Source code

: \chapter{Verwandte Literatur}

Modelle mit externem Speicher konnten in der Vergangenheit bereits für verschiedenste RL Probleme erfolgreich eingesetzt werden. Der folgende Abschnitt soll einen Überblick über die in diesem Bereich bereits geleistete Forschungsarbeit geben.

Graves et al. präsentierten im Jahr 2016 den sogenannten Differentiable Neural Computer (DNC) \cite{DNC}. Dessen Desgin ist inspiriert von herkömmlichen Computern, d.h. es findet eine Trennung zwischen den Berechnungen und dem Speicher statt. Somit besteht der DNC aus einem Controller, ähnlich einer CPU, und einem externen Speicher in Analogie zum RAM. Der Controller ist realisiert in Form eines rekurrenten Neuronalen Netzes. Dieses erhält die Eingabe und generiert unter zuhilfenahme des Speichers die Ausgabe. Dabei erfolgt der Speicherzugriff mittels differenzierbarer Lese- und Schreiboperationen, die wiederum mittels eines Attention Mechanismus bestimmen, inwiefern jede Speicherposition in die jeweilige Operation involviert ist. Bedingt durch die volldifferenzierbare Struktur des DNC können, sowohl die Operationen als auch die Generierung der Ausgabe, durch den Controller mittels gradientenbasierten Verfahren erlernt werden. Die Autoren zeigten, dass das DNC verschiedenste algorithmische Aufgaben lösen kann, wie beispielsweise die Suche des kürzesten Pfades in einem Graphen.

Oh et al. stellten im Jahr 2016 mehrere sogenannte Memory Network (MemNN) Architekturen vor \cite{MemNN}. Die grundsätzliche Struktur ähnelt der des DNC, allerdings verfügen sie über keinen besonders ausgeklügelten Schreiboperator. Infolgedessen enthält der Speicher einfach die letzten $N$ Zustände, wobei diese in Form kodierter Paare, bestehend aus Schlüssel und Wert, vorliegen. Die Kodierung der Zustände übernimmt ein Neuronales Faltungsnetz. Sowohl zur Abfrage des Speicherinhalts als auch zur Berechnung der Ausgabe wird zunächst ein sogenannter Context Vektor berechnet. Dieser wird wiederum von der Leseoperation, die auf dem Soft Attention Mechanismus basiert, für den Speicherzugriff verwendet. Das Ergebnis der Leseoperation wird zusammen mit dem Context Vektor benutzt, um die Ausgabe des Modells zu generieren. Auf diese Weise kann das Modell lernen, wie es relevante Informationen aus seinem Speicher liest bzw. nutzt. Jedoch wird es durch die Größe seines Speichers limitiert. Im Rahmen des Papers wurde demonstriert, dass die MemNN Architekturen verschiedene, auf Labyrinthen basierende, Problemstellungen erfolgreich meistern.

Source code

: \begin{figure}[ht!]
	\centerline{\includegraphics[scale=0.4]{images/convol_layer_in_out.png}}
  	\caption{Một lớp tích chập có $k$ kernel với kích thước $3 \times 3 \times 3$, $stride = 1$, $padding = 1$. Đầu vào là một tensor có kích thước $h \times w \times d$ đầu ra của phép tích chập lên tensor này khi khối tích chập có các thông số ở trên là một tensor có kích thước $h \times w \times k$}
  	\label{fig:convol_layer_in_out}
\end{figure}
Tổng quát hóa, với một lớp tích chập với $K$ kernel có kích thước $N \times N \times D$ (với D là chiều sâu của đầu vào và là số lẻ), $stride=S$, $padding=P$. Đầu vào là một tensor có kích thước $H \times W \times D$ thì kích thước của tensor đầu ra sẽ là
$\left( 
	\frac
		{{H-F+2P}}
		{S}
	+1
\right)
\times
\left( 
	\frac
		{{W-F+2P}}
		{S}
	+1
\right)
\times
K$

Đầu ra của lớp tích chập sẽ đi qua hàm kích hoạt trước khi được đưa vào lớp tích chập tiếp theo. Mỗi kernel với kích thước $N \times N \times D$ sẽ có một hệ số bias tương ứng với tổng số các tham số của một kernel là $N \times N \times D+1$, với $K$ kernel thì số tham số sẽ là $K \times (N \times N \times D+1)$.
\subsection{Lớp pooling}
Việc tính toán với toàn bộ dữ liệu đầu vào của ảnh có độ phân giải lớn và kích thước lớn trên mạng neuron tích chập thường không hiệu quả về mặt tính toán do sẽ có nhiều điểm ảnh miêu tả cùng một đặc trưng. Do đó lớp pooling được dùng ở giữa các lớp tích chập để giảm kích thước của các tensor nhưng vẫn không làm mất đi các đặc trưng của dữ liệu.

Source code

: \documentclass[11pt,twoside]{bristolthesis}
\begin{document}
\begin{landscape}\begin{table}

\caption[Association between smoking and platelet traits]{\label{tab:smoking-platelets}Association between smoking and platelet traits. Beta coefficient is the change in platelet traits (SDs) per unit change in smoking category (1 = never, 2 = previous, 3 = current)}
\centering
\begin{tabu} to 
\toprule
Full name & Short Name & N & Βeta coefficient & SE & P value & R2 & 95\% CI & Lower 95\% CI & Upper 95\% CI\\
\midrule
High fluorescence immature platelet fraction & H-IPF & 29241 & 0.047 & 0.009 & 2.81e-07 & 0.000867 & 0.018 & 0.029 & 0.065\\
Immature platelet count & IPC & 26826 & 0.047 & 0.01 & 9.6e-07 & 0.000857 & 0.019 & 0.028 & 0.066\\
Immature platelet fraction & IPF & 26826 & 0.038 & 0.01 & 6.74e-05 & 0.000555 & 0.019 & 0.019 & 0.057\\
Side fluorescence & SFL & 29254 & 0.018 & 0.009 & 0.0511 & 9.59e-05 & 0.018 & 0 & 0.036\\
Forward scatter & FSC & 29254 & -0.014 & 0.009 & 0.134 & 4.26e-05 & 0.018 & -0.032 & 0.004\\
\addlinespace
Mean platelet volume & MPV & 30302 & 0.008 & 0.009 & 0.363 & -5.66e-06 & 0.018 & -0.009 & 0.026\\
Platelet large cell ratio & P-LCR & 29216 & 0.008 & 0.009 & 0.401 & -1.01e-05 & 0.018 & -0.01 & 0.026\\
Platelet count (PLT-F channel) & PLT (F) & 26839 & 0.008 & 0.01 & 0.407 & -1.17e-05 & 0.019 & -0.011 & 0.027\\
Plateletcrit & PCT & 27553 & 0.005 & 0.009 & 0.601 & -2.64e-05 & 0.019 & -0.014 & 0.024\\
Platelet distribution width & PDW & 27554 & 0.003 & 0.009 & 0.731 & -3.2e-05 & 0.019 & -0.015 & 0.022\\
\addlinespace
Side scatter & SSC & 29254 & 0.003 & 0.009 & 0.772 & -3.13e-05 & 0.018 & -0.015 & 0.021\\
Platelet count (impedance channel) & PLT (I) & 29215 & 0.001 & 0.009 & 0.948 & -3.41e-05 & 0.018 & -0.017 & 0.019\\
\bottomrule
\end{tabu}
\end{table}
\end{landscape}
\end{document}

_WHAT TO DO_
Would you give the number of lines above that hold "cite"? Only the number is needed.

_YOUR RESPONSE_
2